何故か私の頭をわしゃっと撫でてから、またな、と意外なほど優しい声で言って、彼は店を出て行った。ありがとうございましたぁ! 背中に投げられるなっちゃんの声が弾んでいる。
「んふふー。んふふふふふ」
「……なぁに、なっちゃん」
「春だね!」
「もう夏だよ……もー」
言いながら。確かに胸をときめかせる温かさに、同じように笑ってしまう。
「桃井さん」
……そのまま浮かれて帰ってしまえれば、よかったのだけれど。
「……黒子くん。ごめん、待たせちゃったね」
「いえ。お持ちします」
「え、い、いいよ、これくらい」
「させてください。ボクが急にお願いしたことですから」
「……」
ちらり、なっちゃんに視線を向けると、黒子くんが背を向けたタイミングで小さく肩をすくめられた。ひらひら小さく振られる手が、『後で話してよ。
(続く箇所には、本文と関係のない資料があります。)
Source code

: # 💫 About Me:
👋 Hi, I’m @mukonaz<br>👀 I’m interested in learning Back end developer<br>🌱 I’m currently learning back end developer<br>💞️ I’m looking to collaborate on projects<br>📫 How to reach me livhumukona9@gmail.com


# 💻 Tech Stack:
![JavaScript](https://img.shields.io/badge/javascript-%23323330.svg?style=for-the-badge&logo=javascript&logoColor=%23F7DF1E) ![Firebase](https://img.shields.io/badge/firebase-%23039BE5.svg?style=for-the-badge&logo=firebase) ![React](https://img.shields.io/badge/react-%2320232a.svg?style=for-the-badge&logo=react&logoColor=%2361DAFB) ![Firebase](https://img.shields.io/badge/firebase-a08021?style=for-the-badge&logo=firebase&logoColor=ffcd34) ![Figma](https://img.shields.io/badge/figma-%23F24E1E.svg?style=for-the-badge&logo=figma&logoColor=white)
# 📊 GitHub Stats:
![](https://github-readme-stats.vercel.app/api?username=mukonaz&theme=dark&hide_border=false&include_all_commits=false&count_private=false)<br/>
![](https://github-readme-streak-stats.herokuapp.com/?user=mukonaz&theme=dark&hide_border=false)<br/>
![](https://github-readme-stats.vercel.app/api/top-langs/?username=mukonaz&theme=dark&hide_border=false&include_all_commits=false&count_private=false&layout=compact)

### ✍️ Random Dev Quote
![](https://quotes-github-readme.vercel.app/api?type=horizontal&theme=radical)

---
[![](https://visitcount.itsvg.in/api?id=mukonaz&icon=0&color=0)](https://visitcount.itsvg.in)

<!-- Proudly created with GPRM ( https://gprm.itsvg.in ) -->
相談乗るからさ』と副音声で言っている。
「桃井さん?」
「……うん、お邪魔します」
四人掛けのボックス席、彼の向かいに腰掛けて。つい逃避がちに窓の外へ視線をやってしまうのは、多少仕方のないことだと思いたい。
「……黒子くん、誠凛だっけ。本当に、久しぶりだね」
「はい、桃井さんは桐皇ですよね」
「うん、大ちゃんとさつきと一緒。勉強がなかなか厳しくてさあ、違うとこ行けばよかったなーって後悔中」
冗談っぽく本音を漏らすも、黒子くんは相変わらず真顔のままバニラシェイクのストローに口をつけている。
ところで何か話してくれないかな。話題ふってくれないかな。誘ったの君でしょう! という気持ちが口から出ないうちに、アップルパイに噛み付く。揚げたてを作ってくれたのか、サクサクして美味しい。
「……桃井さんは」
「んっ?」
「桃井さんは……バスケ部に、入るんだと思ってました」
「…………」
やっぱそっちの話か。
シナモンの香り漂う甘くとろりとした林檎ジャムが唐突に渋味を帯びる。大量生産のファストフード店、どちらかというと子供向けメニューにそんなことがあるはずはないのに。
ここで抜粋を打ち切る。